• **Dataset content**:
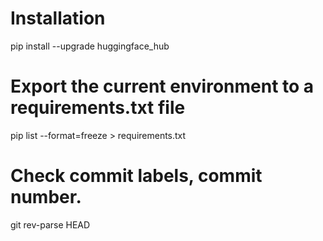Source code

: # Installation
pip install --upgrade huggingface_hub

# Export the current environment to a requirements.txt file
pip list --format=freeze > requirements.txt

# Check commit labels, commit number.
git rev-parse HEAD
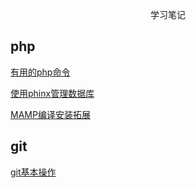 <p align="center">学习笔记</p>

## php 
[有用的php命令](https://github.com/Mitirrli/php_report/blob/master/php/%E6%9C%89%E7%94%A8%E7%9A%84php%E5%91%BD%E4%BB%A4%E8%A1%8C%E5%91%BD%E4%BB%A4.md)

[使用phinx管理数据库](https://github.com/Mitirrli/php_report/blob/master/php/%E4%BD%BF%E7%94%A8phinx%E7%AE%A1%E7%90%86%E6%95%B0%E6%8D%AE%E5%BA%93.md)

[MAMP编译安装拓展](https://github.com/Mitirrli/php_report/blob/master/php/MAMP%E7%BC%96%E8%AF%91%E5%AE%89%E8%A3%85%E6%89%A9%E5%B1%95.md)
## git
[git基本操作](https://github.com/Mitirrli/php_report/blob/master/git/git%E5%9F%BA%E6%9C%AC%E6%93%8D%E4%BD%9C.md)

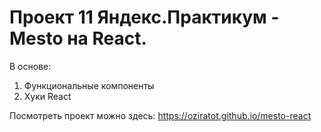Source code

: # Проект 11 Яндекс.Практикум - Mesto на React.

В основе:
1. Функциональные компоненты
2. Хуки React

Посмотреть проект можно здесь: https://oziratot.github.io/mesto-react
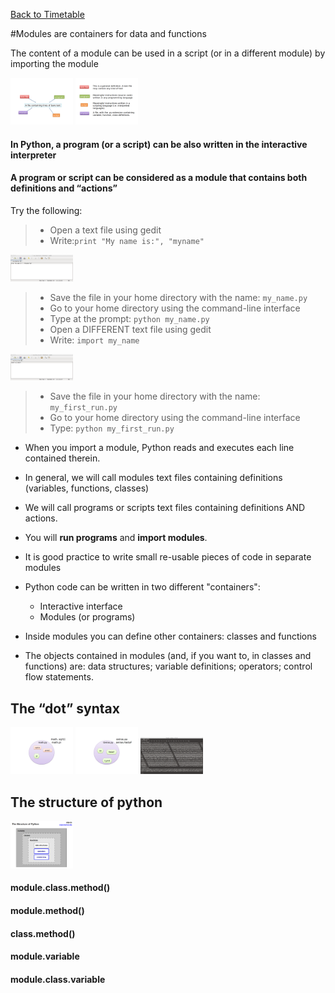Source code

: <a href="https://github.com/ELIXIR-ITA-training/python_course"> Back to Timetable</a>


#Modules are containers for data and functions

The content of a module can be used in a script (or in a different module) by importing the module

<img src="../../img/pm1.png" alt="slot" style="width: 100px;"/>


<img src="../../img/pm2.png" alt="slot" style="width: 100px;"/>


#### In Python, a program (or a script) can be also written in the interactive interpreter

#### A program or script can be considered as a module that contains both definitions and “actions”

Try the following:
> -   Open a text file using gedit
> -   Write:`print "My name is:", "myname"`

<img src="../../img/pm3.png" alt="slot" style="width: 100px;"/>

> -   Save the file in your home directory with the name: `my_name.py`
> -   Go to your home directory using the command-line interface
> -   Type at the prompt: `python my_name.py`
> -   Open a DIFFERENT text file using gedit
> -   Write: `import my_name`

<img src="../../img/pm4.png" alt="slot" style="width: 100px;"/>

> -   Save the file in your home directory with the name: `my_first_run.py`
> -    Go to your home directory using the command-line interface
> -    Type: `python my_first_run.py`


- When you import a module, Python reads and executes each line contained therein.

- In general, we will call modules text files containing definitions (variables, functions, classes)

- We will call programs or scripts text files containing definitions AND actions. 

- You will **run programs** and **import modules**.

- It is good practice to write small re-usable pieces of code in separate modules

- Python code can be written in two different "containers":
  - Interactive interface
  - Modules (or programs)

- Inside modules you can define other containers: classes and functions

- The objects contained in modules (and, if you want to, in classes and functions) are: data structures; variable definitions; operators; control flow statements.


## The “dot” syntax

<img src="../../img/pm5.png" alt="slot" style="width: 100px;"/>

<img src="../../img/pm6.png" alt="slot" style="width: 100px;"/>

<img src="../../img/pm7.png" alt="slot" style="width: 100px;"/>

## The structure of python
<img src="../../img/pm8.png" alt="slot" style="width: 100px;"/>


#### module.class.method()
#### module.method()
#### class.method()
#### module.variable
#### module.class.variable
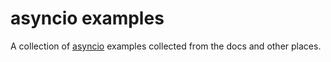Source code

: # asyncio examples

A collection of [asyncio](https://docs.python.org/3/library/asyncio.html) examples collected from the docs and other places.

• **Task to complete**: Repeat the records verbatim, excluding pictures.

• **Solution to this task**:
Source code

: # Installation
pip install --upgrade huggingface_hub

# Export the current environment to a requirements.txt file
pip list --format=freeze > requirements.txt

# Check commit labels, commit number.
git rev-parse HEAD
 <p align="center">学习笔记</p>

## php 
[有用的php命令](https://github.com/Mitirrli/php_report/blob/master/php/%E6%9C%89%E7%94%A8%E7%9A%84php%E5%91%BD%E4%BB%A4%E8%A1%8C%E5%91%BD%E4%BB%A4.md)

[使用phinx管理数据库](https://github.com/Mitirrli/php_report/blob/master/php/%E4%BD%BF%E7%94%A8phinx%E7%AE%A1%E7%90%86%E6%95%B0%E6%8D%AE%E5%BA%93.md)

[MAMP编译安装拓展](https://github.com/Mitirrli/php_report/blob/master/php/MAMP%E7%BC%96%E8%AF%91%E5%AE%89%E8%A3%85%E6%89%A9%E5%B1%95.md)
## git
[git基本操作](https://github.com/Mitirrli/php_report/blob/master/git/git%E5%9F%BA%E6%9C%AC%E6%93%8D%E4%BD%9C.md)

Source code

: # Проект 11 Яндекс.Практикум - Mesto на React.

В основе:
1. Функциональные компоненты
2. Хуки React

Посмотреть проект можно здесь: https://oziratot.github.io/mesto-react
Source code

: <a href="https://github.com/ELIXIR-ITA-training/python_course"> Back to Timetable</a>


#Modules are containers for data and functions

The content of a module can be used in a script (or in a different module) by importing the module

<img src="../../img/pm1.png" alt="slot" style="width: 100px;"/>


<img src="../../img/pm2.png" alt="slot" style="width: 100px;"/>


#### In Python, a program (or a script) can be also written in the interactive interpreter

#### A program or script can be considered as a module that contains both definitions and “actions”

Try the following:
> -   Open a text file using gedit
> -   Write:`print "My name is:", "myname"`

<img src="../../img/pm3.png" alt="slot" style="width: 100px;"/>

> -   Save the file in your home directory with the name: `my_name.py`
> -   Go to your home directory using the command-line interface
> -   Type at the prompt: `python my_name.py`
> -   Open a DIFFERENT text file using gedit
> -   Write: `import my_name`

<img src="../../img/pm4.png" alt="slot" style="width: 100px;"/>

> -   Save the file in your home directory with the name: `my_first_run.py`
> -    Go to your home directory using the command-line interface
> -    Type: `python my_first_run.py`


- When you import a module, Python reads and executes each line contained therein.

- In general, we will call modules text files containing definitions (variables, functions, classes)

- We will call programs or scripts text files containing definitions AND actions. 

- You will **run programs** and **import modules**.

- It is good practice to write small re-usable pieces of code in separate modules

- Python code can be written in two different "containers":
  - Interactive interface
  - Modules (or programs)

- Inside modules you can define other containers: classes and functions

- The objects contained in modules (and, if you want to, in classes and functions) are: data structures; variable definitions; operators; control flow statements.


## The “dot” syntax

<img src="../../img/pm5.png" alt="slot" style="width: 100px;"/>

<img src="../../img/pm6.png" alt="slot" style="width: 100px;"/>

<img src="../../img/pm7.png" alt="slot" style="width: 100px;"/>

## The structure of python
<img src="../../img/pm8.png" alt="slot" style="width: 100px;"/>


#### module.class.method()
#### module.method()
#### class.method()
#### module.variable
#### module.class.variable
Source code

: # asyncio examples

A collection of [asyncio](https://docs.python.org/3/library/asyncio.html) examples collected from the docs and other places.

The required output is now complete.